**Task details**
Report the lines of the data below that contain the string "such".

**Data supplied**
====
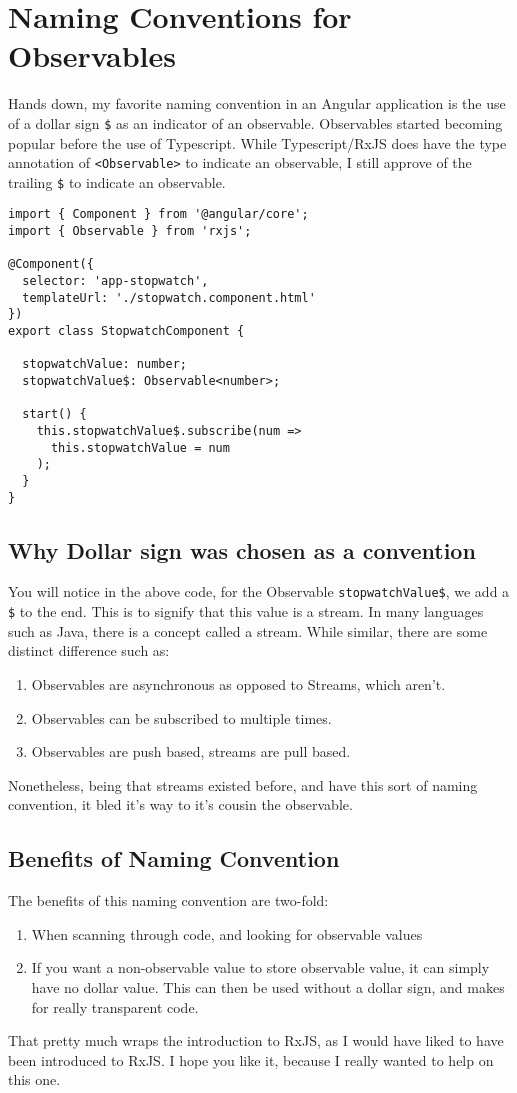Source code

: \section{Naming Conventions for Observables}
Hands down, my favorite naming convention in an Angular application is the use of a 
dollar sign \lstinline{$} as an indicator of an observable. Observables started 
becoming popular before the use of Typescript. While Typescript/RxJS does have 
the type annotation of \lstinline{<Observable>} to indicate an observable, I still
approve of the trailing \lstinline{$} to indicate an observable. 

\begin{lstlisting}[caption=Observable Naming Convention]
import { Component } from '@angular/core';
import { Observable } from 'rxjs';

@Component({
  selector: 'app-stopwatch',
  templateUrl: './stopwatch.component.html'
})
export class StopwatchComponent {

  stopwatchValue: number;
  stopwatchValue$: Observable<number>;

  start() {
    this.stopwatchValue$.subscribe(num =>
      this.stopwatchValue = num
    );
  }
}  
\end{lstlisting}

\subsection{Why Dollar sign was chosen as a convention}
You will notice in the above code, for the Observable 
\lstinline{stopwatchValue$}, we add a \lstinline{$} to the end. This is to 
signify that this value is a stream. In many languages such as Java, there is a 
concept called a stream. While similar, there are some distinct difference such 
as: 
\begin{enumerate}
  \item Observables are asynchronous as opposed to Streams, which aren't.
  \item Observables can be subscribed to multiple times. 
  \item Observables are push based, streams are pull based.
\end{enumerate}

Nonetheless, being that streams existed before, and have this sort of naming 
convention, it bled it's way to it's cousin the observable.

\subsection{Benefits of Naming Convention}
The benefits of this naming convention are two-fold: 
\begin{enumerate}
  \item When scanning through code, and looking for observable values
  \item If you want a non-observable value to store observable value, 
  it can simply have no dollar value. This can then be used without a dollar 
  sign, and makes for really transparent code. 
\end{enumerate}

That pretty much wraps the introduction to RxJS, as I would have liked to 
have been introduced to RxJS. I hope you like it, because I really wanted 
to help on this one.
====
**Result**
signify that this value is a stream. In many languages such as Java, there is a 
concept called a stream. While similar, there are some distinct difference such 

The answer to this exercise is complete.